**PROBLEM TO SOLVE:**
If a line in the data below contains the word "outages", copy it out.

------ INFORMATION SUPPLIED

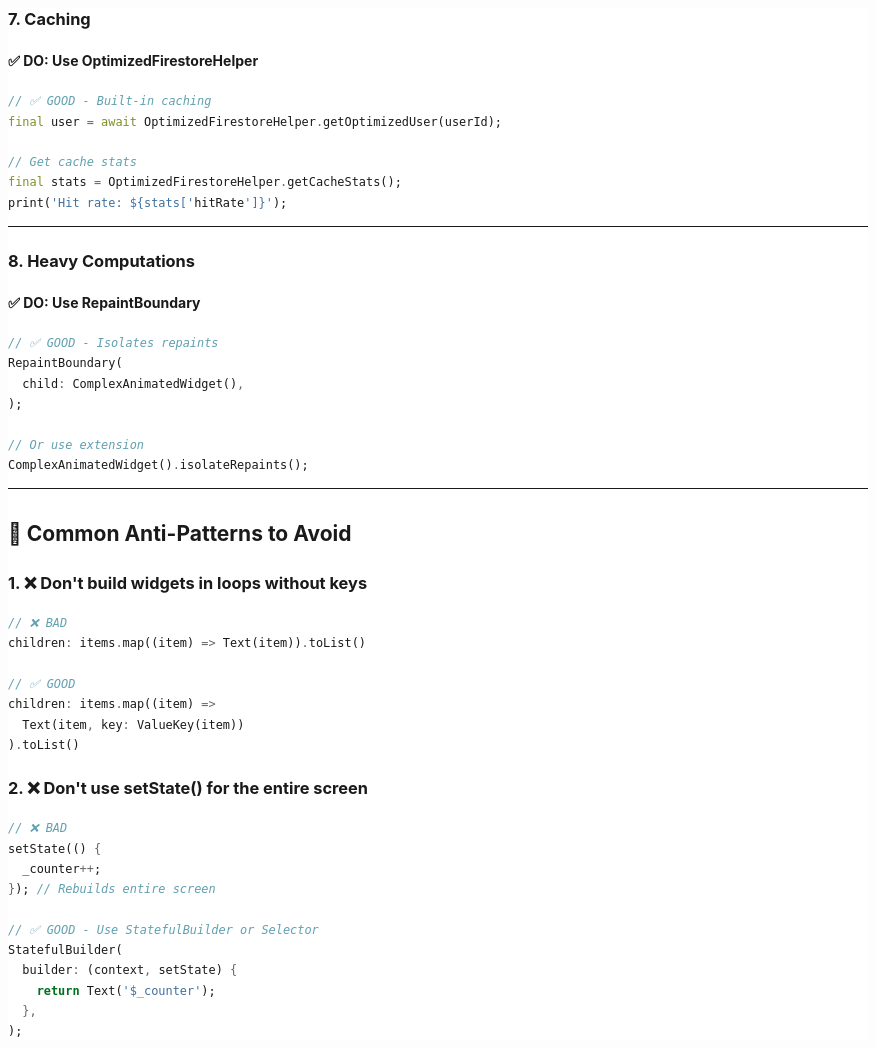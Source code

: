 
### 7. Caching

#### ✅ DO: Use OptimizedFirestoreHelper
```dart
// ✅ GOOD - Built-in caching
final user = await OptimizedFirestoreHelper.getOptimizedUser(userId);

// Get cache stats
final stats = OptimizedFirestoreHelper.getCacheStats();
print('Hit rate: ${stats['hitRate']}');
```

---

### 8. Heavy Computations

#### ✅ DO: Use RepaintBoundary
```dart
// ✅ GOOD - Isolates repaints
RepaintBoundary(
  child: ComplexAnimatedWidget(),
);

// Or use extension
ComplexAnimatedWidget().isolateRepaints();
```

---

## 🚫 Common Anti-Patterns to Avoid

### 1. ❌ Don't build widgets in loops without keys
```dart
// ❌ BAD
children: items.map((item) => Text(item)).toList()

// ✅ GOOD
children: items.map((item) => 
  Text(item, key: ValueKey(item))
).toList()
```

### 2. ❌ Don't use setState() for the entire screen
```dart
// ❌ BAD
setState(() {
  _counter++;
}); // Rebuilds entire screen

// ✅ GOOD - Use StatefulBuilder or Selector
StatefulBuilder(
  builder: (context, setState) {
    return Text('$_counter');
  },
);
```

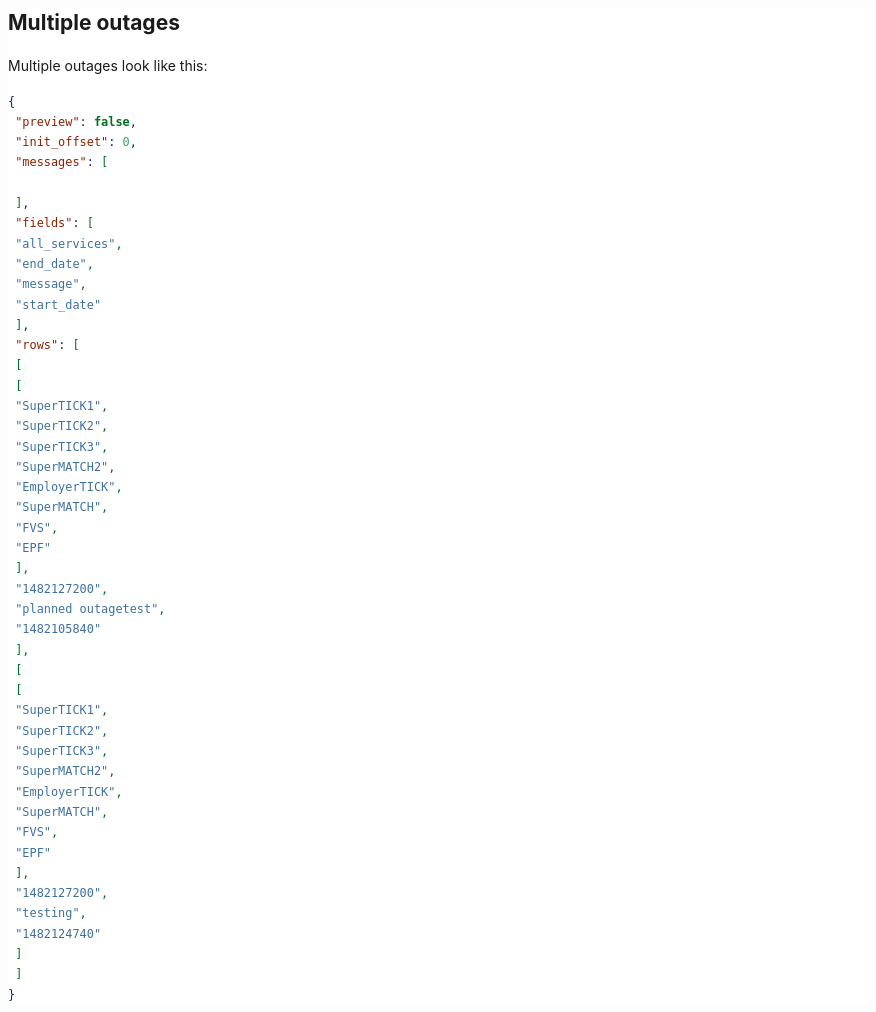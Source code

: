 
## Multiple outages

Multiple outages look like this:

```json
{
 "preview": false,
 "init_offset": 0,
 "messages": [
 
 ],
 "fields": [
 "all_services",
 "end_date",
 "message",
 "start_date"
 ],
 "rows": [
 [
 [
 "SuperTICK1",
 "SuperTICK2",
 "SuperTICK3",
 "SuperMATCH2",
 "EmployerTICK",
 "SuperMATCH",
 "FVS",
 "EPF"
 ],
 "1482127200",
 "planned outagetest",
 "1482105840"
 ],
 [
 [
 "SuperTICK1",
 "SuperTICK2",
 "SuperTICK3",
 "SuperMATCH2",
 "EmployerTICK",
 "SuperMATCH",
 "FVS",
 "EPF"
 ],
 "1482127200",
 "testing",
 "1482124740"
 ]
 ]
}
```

------------

**ANSWER TO THIS EXERCISE:**
## Multiple outages
Multiple outages look like this:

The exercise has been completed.